Beck monitors how many are active as an indicator of the
organization's clout.
In January 2001, the group had 1,679 activist members. This
January, the group had close to 244,000; by Friday, that number
reached the current 419,000 activists.
In May alone, they sent senators 750,000 faxes. They transmitted
more than 100,000 on a single day in June when a crucial vote
was scheduled.
People began joining after the 2001 terrorist attacks. Other
membership factors that Beck cites include talk radio, the
massive immigration marches in 2006, the October announcement
that the U.S. population had reached 300 million, and crucially,
the Internet.
But he credits one primary reason for his group's exploding
membership: President Bush.
In January 2004, Bush announced his intent to overhaul
immigration and offer legal status to the estimated 12 million
illegal immigrants. That year, activist membership jumped 326%,
to 48,000. "Before then, we had never envisioned ourselves as
being a mass movement," Beck said. "George Bush changed our
vision."
Now, every time the president raises the issue, membership ticks
up. "He makes people angry," Beck said.
Recently, members could fax senators on a list of the "Flippin'
Fifteen." These are lawmakers who opposed the Senate bill
earlier, but now are under pressure to reverse that stance. The
list includes Sen. Barbara Boxer (D-Calif.), who expressed
concerns about the bill's fairness to immigrants.

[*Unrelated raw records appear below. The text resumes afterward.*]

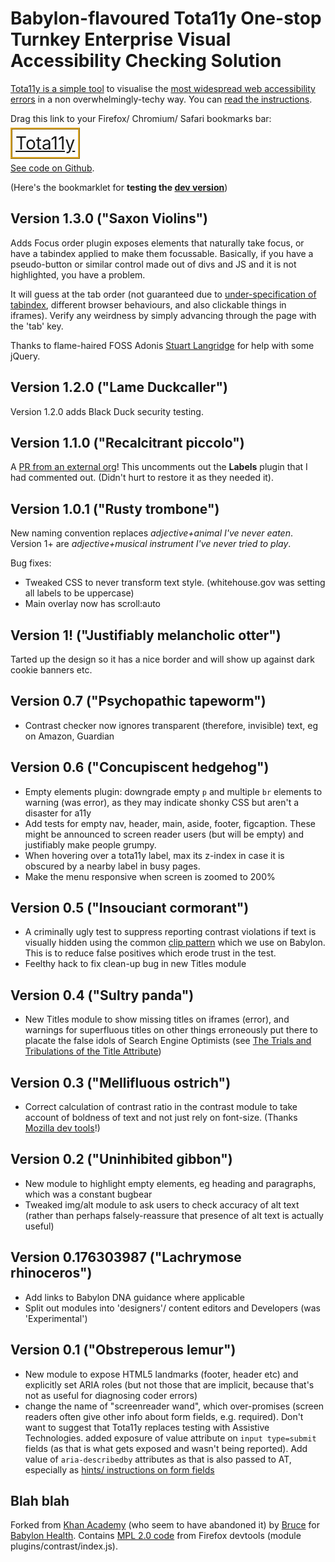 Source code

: <head>
    <style>
        a.cta {
            margin: 1.5em auto;
            font-size: 2em;
            padding: 5px;
            border: 3px ridge goldenrod;
        }
		header p {color:black;}
		footer p {color:white;}
		p.view {display:block!important;}
        p.view a {color:black!important;}
		header ul {display:none!important;}
        a {text-decoration:underline!important;}
    </style>
</head>

<h1>Babylon-flavoured Tota11y One-stop Turnkey Enterprise Visual Accessibility Checking Solution</h1>
<p><a href="https://brucelawson.co.uk/2021/accessibility-visualisation-with-tota11y-2/">Tota11y is a simple tool</a> to visualise the <a href="https://webaim.org/projects/million/#wcag">most widespread web accessibility errors</a> in a non overwhelmingly-techy
    way. You can <a href="/tota11y/instructions">read the instructions</a>.</p>
<p>Drag this link to your Firefox/ Chromium/ Safari bookmarks bar:</p>
<a class=cta href="javascript:(function()%7Bvar tota11y%3Ddocument.createElement(%27SCRIPT%27)%3Btota11y.type%3D%27text/javascript%27%3Btota11y.src%3D%27https://totally.ops.babylontech.co.uk/tota11y.min.js%27%3Bdocument.getElementsByTagName(%27head%27)%5B0%5D.appendChild(tota11y)%3B%7D)()%3B">Tota11y</a>
<p><a href="https://github.com/babylonhealth/Tota11y/">See code on Github</a>.</p>
<p>(Here's the bookmarklet for <b>testing the <a href="javascript:(function()%7Bvar tota11y%3Ddocument.createElement(%27SCRIPT%27)%3Btota11y.type%3D%27text/javascript%27%3Btota11y.src%3D%27https://totally-dev.ops.babylontech.co.uk/tota11y.min.js%27%3Bdocument.getElementsByTagName(%27head%27)%5B0%5D.appendChild(tota11y)%3B%7D)()%3B">dev version</a></b>)</p>
<h2>Version 1.3.0 ("Saxon Violins")</h2>
<p>Adds Focus order plugin exposes elements that naturally take focus, or have a tabindex applied to make them focussable. Basically, if you have a pseudo-button or similar control made out of divs and JS and it is not highlighted, you have a problem.</p> <p>It will guess at the tab order (not guaranteed due to <a href="https://html.spec.whatwg.org/multipage/interaction.html#attr-tabindex">under-specification of tabindex</a>, different browser behaviours, and also clickable things in iframes). Verify any weirdness by simply advancing through the page with the 'tab' key.</p>
Thanks to flame-haired FOSS Adonis <a href="https://kryogenix.org/">Stuart Langridge</a> for help with some jQuery.</p>
<h2>Version 1.2.0 ("Lame Duckcaller")</h2>
<p>Version 1.2.0 adds Black Duck security testing.</p>
<h2>Version 1.1.0 ("Recalcitrant piccolo")</h2>
<p>A <a href="https://github.com/babylonhealth/Tota11y/pull/6">PR from an external org</a>! This uncomments out the <b>Labels</b> plugin that I had commented out. (Didn't hurt to restore it as they needed it).</p>
<h2>Version 1.0.1 ("Rusty trombone")</h2>
<p>New naming convention replaces <i>adjective+animal I've never eaten</i>. Version 1+ are <i>adjective+musical instrument I've never tried to play</i>.</p>
<p>Bug fixes:</p>
<ul>
    <li>Tweaked CSS to never transform text style. (whitehouse.gov was setting all labels to be uppercase)</li>
    <li>Main overlay now has scroll:auto</li>
</ul>

<h2>Version 1! ("Justifiably melancholic otter")</h2>
<p>Tarted up the design so it has a nice border and will show up against dark cookie banners etc.</p>
<h2>Version 0.7 ("Psychopathic tapeworm")</h2>
<ul>
    <li>Contrast checker now ignores transparent (therefore, invisible) text, eg on Amazon, Guardian</li>
</ul>
<h2>Version 0.6 ("Concupiscent hedgehog")</h2>
<ul>
    <li>Empty elements plugin: downgrade empty <code>p</code> and multiple <code>br</code> elements to warning (was error), as they may indicate shonky CSS but aren't a disaster for a11y</li>
    <li>Add tests for empty nav, header, main, aside, footer, figcaption. These might be announced to screen reader users (but will be empty) and justifiably make people grumpy.</li>
    <li>When hovering over a tota11y label, max its z-index in case it is obscured by a nearby label in busy pages.
    </li>
    <li>Make the menu responsive when screen is zoomed to 200%</li>
</ul>
<h2>Version 0.5 ("Insouciant cormorant")</h2>
<ul>
    <li>A criminally ugly test to suppress reporting contrast violations if text is visually hidden using the common <a href="https://www.a11yproject.com/posts/2013-01-11-how-to-hide-content/">clip pattern</a> which we use on Babylon. This is to reduce false
        positives which erode trust in the test.</li>
    <li>Feelthy hack to fix clean-up bug in new Titles module</li>
</ul>
<h2>Version 0.4 ("Sultry panda")</h2>
<ul>
    <li>New Titles module to show missing titles on iframes (error), and warnings for superfluous titles on other things erroneously put there to placate the false idols of Search Engine Optimists (see <a href="https://www.24a11y.com/2017/the-trials-and-tribulations-of-the-title-attribute/">The Trials and
			Tribulations of the Title Attribute</a>)</li>
</ul>
<h2>Version 0.3 ("Mellifluous ostrich")</h2>
<ul>
    <li>Correct calculation of contrast ratio in the contrast module to take account of boldness of text and not just rely on font-size. (Thanks <a href="https://searchfox.org/mozilla-central/source/devtools/shared/accessibility.js#23">Mozilla dev
			tools</a>!)</li>
</ul>
<h2>Version 0.2 ("Uninhibited gibbon")</h2>
<ul>
    <li>New module to highlight empty elements, eg heading and paragraphs, which was a constant bugbear</li>
    <li>Tweaked img/alt module to ask users to check accuracy of alt text (rather than perhaps falsely-reassure that presence of alt text is actually useful)</li>
</ul>
<h2>Version 0.176303987 ("Lachrymose rhinoceros")</h2>
<ul>
    <li>Add links to Babylon DNA guidance where applicable</li>
    <li>Split out modules into 'designers'/ content editors and Developers (was 'Experimental')</li>
</ul>
<h2>Version 0.1 ("Obstreperous lemur")</h2>
<ul>
    <li>New module to expose HTML5 landmarks (footer, header etc) and explicitly set ARIA roles (but not those that are implicit, because that's not as useful for diagnosing coder errors)</li>
    <li>change the name of "screenreader wand", which over-promises (screen readers often give other info about form fields, e.g. required). Don't want to suggest that Tota11y replaces testing with Assistive Technologies. added exposure of value attribute
        on
        <code>input type=submit</code> fields (as that is what gets exposed and wasn't being reported). Add value of
        <code>aria-describedby</code> attributes as that is also passed to AT, especially as <a href="https://developer.paciellogroup.com/blog/2014/12/using-aria-describedby-to-provide-helpful-form-hints/">hints/
			instructions on form fields</a>
    </li>
</ul>

<h2>Blah blah</h2>
<p>Forked from <a href="https://github.com/Khan/tota11y">Khan Academy</a> (who seem to have abandoned it) by <a href="https://twitter.com/brucel">Bruce</a> for <a href="https://babylonhealth.com/">Babylon Health</a>. Contains <a href="https://www.mozilla.org/en-US/MPL/2.0/">MPL 2.0 code</a>    from Firefox devtools (module plugins/contrast/index.js).
</p>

Of California's 56,987 NumbersUSA members, 28,525 are considered
activists.
Beck thinks the group's chances are good of influencing
lawmakers like Boxer and the final outcome on the Senate bill
this week.
Even though many elected officials, lobbyists and
pro-immigration groups support the legislation, Beck points to
news reports from January when the Democrats, newly in control
of Congress, were pledging alongside Bush to pass an immigration
bill.
"We're in June and the fact is it still hasn't gone through the
Senate," said Beck. "I think we still have a good chance to beat
it in the Senate. I think that's the impact of the grass roots."